Stored items from a collection
□ □ □ □ □
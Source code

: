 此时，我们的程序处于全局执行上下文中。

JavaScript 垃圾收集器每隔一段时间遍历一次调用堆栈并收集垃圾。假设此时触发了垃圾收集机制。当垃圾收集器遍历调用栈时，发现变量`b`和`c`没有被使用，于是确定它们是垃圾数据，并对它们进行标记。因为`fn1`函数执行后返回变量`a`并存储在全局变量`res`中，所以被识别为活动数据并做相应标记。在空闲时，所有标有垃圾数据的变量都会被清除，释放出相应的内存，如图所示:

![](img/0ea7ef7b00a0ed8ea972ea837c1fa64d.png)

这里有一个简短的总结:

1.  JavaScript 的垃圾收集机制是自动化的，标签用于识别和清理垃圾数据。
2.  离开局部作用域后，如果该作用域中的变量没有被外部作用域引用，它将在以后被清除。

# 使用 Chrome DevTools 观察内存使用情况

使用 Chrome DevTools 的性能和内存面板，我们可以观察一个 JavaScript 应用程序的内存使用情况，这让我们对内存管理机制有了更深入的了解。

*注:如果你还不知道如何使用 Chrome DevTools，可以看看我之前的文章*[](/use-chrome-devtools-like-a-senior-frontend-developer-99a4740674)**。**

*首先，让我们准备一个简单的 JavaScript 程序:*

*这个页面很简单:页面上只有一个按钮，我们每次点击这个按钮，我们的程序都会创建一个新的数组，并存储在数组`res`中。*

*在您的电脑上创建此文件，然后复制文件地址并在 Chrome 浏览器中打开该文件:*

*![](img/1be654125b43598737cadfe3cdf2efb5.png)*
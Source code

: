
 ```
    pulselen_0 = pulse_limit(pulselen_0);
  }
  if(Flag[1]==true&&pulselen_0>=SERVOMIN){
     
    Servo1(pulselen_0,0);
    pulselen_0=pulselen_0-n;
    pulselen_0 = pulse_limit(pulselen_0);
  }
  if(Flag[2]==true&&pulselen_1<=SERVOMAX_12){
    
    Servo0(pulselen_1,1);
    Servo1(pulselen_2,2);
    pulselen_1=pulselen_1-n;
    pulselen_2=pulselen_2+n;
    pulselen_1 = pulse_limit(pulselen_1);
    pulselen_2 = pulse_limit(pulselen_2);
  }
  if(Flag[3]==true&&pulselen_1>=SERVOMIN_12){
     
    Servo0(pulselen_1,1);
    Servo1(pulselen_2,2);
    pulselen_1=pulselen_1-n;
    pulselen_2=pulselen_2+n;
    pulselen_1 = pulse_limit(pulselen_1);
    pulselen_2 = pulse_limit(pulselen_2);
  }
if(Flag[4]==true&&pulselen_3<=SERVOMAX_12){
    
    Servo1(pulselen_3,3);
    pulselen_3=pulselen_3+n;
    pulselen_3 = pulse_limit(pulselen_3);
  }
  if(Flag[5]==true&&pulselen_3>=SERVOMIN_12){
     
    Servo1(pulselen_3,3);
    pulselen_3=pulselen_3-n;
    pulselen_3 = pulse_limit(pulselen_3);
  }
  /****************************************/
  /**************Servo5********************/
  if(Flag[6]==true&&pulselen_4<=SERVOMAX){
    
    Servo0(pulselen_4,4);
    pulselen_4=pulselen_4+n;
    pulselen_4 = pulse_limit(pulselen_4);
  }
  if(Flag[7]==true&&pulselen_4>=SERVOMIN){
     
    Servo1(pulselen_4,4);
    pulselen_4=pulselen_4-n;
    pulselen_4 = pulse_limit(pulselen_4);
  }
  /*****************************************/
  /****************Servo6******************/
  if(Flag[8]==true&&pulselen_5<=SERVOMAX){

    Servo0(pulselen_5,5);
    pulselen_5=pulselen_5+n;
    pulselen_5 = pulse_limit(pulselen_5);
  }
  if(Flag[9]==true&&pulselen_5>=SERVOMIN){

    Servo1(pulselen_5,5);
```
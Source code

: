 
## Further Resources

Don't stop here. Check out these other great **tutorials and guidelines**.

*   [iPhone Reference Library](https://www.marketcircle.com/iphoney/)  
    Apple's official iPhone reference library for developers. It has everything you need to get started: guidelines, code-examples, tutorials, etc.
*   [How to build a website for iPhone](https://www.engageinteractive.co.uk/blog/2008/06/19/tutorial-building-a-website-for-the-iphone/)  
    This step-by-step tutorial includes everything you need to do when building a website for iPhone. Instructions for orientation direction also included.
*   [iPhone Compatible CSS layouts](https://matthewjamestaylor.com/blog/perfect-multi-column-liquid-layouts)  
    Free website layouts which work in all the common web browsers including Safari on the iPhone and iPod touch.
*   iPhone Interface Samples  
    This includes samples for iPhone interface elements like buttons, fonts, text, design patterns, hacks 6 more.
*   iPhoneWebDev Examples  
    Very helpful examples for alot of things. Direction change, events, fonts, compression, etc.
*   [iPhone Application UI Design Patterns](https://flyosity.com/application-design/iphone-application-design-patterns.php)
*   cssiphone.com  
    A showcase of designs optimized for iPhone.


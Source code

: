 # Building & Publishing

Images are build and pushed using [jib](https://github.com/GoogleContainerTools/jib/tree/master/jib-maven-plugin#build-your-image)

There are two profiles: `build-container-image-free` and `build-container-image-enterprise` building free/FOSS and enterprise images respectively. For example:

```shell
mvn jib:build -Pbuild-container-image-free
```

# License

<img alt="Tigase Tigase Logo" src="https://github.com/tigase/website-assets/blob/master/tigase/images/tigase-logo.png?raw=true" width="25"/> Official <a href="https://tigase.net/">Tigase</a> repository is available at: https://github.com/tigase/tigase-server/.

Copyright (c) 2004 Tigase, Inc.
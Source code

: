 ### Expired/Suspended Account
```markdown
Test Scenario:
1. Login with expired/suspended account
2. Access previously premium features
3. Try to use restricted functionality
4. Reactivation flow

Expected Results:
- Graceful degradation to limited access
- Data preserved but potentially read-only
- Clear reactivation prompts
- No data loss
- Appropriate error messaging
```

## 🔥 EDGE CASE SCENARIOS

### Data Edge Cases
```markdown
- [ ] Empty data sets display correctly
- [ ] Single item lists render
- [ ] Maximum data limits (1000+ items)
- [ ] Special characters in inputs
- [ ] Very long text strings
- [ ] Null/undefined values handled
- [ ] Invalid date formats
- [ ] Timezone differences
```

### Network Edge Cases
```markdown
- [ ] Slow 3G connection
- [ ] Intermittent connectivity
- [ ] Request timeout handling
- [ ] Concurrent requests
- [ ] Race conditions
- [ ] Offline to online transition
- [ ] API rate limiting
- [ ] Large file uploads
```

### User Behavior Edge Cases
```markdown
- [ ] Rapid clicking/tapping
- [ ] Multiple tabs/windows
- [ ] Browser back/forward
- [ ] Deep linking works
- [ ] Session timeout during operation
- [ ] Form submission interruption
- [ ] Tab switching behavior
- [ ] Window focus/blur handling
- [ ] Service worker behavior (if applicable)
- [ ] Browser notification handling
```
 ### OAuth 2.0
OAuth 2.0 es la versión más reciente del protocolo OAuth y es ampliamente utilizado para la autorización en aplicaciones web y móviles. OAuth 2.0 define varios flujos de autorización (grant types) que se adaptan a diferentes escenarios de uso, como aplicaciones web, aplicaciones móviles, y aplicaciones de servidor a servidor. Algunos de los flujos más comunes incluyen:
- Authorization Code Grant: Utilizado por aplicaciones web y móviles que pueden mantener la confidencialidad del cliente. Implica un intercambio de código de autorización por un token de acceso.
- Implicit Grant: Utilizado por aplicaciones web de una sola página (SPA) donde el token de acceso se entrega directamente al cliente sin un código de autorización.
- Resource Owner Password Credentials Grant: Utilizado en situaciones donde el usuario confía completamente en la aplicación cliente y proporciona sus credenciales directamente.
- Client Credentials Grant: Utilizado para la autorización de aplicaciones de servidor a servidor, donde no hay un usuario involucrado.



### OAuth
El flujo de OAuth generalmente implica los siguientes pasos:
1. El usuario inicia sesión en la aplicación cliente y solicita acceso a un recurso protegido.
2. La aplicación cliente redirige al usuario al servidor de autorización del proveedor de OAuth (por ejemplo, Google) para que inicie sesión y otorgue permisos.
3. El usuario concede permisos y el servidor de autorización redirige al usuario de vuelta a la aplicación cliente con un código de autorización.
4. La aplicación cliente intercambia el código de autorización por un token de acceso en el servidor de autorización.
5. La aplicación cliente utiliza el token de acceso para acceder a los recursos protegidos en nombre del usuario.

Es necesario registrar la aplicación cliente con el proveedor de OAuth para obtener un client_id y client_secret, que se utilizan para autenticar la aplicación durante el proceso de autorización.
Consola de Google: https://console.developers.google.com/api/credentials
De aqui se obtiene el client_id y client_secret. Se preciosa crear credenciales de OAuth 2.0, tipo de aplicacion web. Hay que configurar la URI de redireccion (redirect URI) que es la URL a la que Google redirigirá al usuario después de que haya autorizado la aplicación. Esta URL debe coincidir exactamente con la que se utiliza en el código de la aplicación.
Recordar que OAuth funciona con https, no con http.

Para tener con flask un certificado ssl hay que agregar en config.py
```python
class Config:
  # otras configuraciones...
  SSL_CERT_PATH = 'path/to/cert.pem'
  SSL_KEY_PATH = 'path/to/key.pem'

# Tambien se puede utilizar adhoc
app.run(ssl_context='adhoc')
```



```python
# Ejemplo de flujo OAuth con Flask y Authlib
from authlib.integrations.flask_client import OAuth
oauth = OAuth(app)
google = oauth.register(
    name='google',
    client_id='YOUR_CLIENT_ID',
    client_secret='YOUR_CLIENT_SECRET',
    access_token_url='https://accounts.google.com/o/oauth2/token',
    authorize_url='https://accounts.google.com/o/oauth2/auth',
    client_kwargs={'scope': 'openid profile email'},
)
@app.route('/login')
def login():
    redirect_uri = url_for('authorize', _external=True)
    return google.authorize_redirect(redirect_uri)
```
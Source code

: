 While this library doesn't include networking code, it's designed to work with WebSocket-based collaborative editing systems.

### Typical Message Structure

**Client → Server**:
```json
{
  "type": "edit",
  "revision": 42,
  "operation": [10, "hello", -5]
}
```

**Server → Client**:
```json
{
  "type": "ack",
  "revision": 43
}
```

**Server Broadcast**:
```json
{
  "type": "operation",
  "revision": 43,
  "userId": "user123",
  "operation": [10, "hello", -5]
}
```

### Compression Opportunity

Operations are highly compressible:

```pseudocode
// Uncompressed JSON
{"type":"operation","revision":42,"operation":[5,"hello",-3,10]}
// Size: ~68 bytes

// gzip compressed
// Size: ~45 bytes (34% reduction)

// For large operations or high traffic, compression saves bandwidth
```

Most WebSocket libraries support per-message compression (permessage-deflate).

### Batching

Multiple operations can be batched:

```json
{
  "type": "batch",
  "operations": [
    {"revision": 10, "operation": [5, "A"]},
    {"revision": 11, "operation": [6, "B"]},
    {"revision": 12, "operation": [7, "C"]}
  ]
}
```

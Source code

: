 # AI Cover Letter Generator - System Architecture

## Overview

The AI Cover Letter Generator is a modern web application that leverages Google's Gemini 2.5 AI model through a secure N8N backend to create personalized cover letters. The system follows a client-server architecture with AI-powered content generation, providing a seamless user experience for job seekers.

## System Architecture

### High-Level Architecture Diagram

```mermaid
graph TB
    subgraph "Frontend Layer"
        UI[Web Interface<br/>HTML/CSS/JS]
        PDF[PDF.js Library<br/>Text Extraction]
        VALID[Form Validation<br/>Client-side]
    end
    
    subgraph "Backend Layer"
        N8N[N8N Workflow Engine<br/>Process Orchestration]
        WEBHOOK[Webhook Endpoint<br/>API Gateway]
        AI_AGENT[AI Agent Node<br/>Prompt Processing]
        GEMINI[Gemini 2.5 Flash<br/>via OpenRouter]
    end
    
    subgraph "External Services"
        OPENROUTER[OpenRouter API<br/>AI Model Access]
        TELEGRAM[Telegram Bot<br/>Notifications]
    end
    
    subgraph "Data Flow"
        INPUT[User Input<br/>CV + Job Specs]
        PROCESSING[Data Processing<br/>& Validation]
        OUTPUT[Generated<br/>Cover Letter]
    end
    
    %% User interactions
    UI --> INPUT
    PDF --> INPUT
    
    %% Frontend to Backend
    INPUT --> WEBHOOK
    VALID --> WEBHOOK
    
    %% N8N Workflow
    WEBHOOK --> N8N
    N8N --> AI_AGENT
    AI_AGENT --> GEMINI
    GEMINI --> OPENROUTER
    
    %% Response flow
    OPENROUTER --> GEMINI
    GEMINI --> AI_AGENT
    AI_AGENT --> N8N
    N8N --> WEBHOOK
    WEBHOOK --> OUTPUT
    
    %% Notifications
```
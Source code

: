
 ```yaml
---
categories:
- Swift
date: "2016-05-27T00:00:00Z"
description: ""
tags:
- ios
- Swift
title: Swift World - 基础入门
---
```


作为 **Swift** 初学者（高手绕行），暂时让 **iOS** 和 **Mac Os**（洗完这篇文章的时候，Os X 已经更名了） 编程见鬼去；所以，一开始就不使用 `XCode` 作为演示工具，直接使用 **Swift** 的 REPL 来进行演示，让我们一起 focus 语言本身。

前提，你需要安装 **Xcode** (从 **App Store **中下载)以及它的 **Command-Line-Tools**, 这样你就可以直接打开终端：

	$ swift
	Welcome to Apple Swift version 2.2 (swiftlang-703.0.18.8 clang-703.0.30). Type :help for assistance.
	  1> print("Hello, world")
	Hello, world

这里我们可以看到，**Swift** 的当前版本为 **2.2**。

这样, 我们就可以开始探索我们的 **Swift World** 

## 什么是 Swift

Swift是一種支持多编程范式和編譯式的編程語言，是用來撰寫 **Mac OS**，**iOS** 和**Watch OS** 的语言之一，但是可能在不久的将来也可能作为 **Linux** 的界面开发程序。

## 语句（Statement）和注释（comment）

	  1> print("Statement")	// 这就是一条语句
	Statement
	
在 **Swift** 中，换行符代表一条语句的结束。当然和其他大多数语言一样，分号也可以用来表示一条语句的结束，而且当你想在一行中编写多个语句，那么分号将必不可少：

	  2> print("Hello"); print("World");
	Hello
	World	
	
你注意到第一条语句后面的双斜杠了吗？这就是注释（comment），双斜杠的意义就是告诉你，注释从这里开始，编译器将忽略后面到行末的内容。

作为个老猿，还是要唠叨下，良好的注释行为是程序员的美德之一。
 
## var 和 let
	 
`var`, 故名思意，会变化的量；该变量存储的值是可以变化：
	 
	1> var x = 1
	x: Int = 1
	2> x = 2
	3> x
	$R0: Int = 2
□ □ □ □ □
# What needs to be done
When you find a line in the records that contains the word "layouts", copy it.

# Your solution
*   [iPhone Compatible CSS layouts](https://matthewjamestaylor.com/blog/perfect-multi-column-liquid-layouts)  
    Free website layouts which work in all the common web browsers including Safari on the iPhone and iPod touch.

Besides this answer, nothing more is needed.